EXCERPTED DATA START

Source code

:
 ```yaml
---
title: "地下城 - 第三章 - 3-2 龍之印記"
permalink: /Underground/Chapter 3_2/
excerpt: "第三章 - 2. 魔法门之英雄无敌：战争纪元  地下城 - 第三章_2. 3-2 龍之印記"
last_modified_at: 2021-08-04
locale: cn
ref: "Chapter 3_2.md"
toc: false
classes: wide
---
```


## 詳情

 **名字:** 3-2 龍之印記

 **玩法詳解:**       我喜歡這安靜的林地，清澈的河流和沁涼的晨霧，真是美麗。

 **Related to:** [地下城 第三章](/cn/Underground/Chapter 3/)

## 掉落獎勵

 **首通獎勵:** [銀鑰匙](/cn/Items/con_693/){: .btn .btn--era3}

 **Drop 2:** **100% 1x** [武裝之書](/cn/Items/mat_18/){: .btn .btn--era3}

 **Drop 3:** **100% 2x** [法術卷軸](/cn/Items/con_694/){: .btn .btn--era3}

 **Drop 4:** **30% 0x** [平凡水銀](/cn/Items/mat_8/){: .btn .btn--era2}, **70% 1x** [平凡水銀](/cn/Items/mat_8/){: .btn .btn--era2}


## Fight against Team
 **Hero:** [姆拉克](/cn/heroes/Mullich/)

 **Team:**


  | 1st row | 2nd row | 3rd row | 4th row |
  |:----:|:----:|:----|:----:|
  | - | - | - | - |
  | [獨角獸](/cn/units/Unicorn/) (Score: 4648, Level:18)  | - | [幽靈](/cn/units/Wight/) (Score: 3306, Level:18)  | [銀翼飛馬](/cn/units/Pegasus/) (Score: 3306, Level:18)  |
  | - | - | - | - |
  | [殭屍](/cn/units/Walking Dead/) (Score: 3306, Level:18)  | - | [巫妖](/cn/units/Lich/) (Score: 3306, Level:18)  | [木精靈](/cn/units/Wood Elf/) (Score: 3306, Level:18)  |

EXCERPTED DATA END
EXCERPTED DATA START

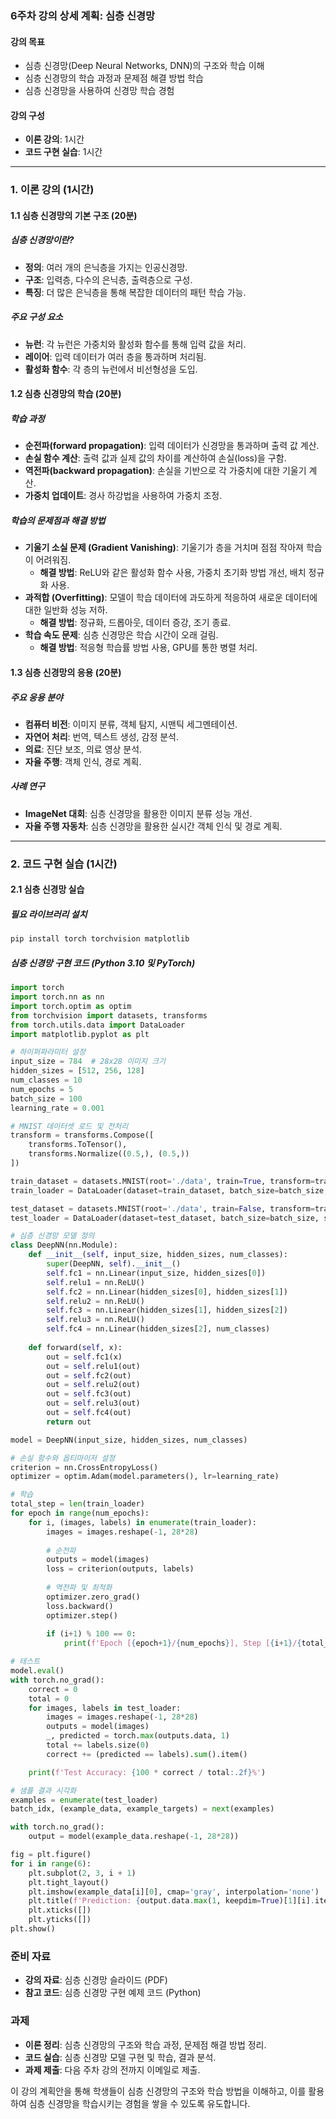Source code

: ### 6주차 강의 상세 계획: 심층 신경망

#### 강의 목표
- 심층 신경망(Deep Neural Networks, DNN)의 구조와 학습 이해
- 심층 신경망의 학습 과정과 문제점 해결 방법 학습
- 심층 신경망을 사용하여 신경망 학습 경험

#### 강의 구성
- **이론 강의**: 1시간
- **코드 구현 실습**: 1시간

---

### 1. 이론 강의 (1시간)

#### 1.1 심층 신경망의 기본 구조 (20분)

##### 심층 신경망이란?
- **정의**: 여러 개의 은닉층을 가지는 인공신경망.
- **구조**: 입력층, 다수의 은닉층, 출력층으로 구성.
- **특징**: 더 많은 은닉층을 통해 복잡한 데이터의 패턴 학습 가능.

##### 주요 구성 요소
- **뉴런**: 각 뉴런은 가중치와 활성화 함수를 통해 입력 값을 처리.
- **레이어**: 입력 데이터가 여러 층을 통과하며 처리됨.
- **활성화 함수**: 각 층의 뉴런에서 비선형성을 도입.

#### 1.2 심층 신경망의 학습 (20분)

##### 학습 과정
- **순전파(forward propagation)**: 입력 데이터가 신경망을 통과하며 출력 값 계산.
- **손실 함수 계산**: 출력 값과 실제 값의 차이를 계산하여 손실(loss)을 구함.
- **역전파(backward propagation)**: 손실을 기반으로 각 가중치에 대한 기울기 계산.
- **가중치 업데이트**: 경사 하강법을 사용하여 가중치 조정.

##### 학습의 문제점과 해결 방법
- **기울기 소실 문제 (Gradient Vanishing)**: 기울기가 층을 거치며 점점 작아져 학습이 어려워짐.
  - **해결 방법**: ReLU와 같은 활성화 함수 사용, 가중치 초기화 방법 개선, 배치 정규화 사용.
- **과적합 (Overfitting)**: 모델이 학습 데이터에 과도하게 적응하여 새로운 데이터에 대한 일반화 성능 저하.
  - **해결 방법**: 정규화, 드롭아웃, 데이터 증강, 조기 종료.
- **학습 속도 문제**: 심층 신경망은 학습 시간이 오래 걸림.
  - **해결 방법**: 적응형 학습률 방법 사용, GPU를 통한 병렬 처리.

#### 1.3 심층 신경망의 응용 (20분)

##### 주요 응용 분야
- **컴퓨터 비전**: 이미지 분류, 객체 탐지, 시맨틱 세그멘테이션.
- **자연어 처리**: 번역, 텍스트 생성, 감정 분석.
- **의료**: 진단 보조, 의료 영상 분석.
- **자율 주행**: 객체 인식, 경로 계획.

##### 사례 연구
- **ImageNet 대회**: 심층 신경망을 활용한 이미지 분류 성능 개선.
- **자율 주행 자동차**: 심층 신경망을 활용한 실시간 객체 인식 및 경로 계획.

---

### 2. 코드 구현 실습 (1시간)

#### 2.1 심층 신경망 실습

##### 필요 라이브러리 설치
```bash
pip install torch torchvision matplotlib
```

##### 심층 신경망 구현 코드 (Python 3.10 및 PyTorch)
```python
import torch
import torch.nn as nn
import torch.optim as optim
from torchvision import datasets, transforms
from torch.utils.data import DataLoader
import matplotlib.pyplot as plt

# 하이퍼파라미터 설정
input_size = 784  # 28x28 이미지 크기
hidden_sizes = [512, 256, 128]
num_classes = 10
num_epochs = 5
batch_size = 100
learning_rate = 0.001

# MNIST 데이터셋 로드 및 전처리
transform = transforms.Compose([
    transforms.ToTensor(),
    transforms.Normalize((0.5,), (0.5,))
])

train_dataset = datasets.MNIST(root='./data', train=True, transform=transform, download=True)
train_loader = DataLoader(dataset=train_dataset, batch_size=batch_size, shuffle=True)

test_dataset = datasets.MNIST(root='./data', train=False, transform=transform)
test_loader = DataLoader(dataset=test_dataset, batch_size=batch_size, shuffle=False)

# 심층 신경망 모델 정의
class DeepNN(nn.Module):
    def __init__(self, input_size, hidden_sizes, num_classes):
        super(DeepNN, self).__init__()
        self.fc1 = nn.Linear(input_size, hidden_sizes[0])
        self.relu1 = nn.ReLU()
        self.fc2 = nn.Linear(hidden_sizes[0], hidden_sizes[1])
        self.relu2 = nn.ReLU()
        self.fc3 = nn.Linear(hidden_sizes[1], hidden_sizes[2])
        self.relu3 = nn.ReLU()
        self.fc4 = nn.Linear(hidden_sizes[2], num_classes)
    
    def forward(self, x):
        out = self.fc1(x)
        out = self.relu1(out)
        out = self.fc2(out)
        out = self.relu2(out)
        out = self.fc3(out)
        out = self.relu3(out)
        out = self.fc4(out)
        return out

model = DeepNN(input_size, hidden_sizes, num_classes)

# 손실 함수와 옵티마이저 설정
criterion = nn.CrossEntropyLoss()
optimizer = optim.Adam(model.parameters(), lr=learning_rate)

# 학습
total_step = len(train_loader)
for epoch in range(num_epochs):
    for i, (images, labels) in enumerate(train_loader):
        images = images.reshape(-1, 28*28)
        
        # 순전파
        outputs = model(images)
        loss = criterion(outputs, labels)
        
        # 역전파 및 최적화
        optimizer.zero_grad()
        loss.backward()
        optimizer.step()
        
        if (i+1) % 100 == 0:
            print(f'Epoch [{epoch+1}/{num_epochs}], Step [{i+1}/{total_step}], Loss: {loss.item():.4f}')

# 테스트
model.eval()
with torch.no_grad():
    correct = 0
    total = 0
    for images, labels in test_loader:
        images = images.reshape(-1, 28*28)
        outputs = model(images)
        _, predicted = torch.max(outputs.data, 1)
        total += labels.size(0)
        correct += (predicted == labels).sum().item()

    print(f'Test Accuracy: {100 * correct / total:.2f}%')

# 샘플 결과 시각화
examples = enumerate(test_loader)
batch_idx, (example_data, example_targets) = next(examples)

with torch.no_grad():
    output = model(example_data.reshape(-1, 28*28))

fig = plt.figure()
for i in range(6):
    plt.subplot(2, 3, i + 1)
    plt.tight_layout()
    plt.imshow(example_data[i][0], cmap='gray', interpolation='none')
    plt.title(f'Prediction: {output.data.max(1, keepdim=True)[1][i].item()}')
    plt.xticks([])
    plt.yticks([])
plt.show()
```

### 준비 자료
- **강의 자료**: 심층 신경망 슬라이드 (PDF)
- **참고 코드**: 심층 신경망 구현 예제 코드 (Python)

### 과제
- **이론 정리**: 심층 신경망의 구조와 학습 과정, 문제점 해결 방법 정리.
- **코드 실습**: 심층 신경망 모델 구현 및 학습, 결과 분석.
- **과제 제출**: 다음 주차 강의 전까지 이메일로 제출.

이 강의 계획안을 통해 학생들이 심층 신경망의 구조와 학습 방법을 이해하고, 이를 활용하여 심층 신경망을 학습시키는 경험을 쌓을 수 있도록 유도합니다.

EXCERPTED DATA END
EXCERPTED DATA START

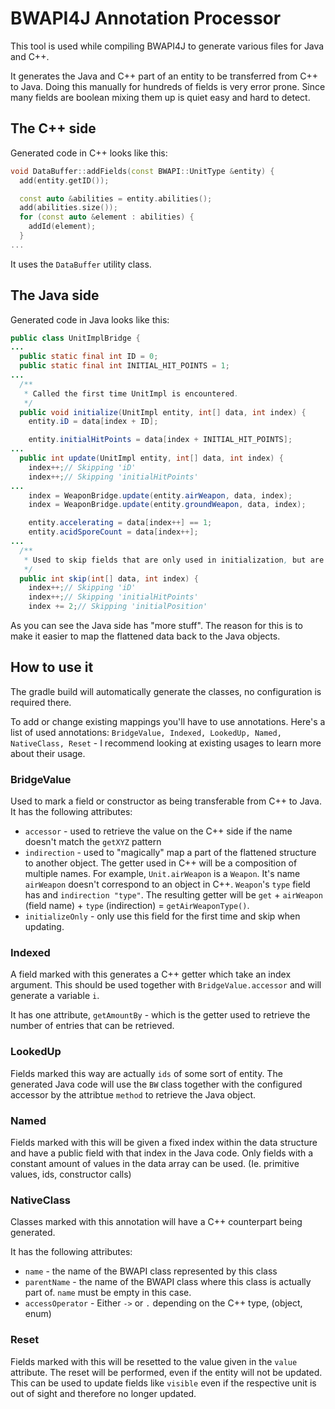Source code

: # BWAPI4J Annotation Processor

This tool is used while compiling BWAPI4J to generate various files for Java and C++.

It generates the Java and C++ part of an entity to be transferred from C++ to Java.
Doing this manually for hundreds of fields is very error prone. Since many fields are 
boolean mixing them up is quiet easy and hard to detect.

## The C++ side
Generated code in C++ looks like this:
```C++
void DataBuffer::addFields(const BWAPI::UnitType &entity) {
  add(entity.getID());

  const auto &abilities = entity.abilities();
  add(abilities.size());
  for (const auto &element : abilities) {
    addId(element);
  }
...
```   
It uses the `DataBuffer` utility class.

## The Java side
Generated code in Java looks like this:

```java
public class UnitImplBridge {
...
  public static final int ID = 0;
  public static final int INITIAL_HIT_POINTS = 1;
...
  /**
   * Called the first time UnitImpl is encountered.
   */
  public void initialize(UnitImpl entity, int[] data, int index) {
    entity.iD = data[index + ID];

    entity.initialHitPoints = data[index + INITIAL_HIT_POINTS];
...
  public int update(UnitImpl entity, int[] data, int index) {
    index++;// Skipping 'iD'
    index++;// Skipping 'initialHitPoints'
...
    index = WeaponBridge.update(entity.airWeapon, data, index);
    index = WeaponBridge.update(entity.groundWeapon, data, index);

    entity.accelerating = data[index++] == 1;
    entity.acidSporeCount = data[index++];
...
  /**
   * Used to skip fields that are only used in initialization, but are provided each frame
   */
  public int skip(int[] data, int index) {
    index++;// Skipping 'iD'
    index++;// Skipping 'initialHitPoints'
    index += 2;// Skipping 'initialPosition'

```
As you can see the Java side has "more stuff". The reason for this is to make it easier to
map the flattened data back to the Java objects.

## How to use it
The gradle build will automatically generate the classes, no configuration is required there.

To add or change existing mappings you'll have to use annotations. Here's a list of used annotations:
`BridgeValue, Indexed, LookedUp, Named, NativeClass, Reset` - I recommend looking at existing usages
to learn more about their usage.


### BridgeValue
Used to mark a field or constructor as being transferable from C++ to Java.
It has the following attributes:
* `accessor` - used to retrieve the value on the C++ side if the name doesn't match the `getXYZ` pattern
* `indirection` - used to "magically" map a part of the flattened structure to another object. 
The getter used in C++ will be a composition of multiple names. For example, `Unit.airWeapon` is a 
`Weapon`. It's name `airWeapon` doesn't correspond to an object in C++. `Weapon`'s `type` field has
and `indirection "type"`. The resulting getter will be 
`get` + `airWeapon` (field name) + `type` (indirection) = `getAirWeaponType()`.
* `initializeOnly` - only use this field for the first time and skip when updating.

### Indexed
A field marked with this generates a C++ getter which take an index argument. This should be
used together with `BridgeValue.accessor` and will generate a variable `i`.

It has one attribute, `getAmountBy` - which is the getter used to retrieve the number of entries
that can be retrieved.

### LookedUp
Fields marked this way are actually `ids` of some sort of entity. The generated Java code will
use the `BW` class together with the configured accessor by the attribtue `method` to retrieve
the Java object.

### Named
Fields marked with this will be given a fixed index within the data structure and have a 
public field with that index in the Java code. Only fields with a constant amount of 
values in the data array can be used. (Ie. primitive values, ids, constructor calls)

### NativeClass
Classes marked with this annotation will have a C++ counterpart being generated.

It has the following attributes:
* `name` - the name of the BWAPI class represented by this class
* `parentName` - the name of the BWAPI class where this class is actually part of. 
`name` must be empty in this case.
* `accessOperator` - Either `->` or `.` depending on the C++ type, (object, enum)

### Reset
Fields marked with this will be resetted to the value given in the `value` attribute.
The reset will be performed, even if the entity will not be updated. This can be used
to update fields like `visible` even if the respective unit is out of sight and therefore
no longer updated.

EXCERPTED DATA END

Lines with "existing" in them are what the answer must contain; copy each from the records above.

To add or change existing mappings you'll have to use annotations. Here's a list of used annotations:
`BridgeValue, Indexed, LookedUp, Named, NativeClass, Reset` - I recommend looking at existing usages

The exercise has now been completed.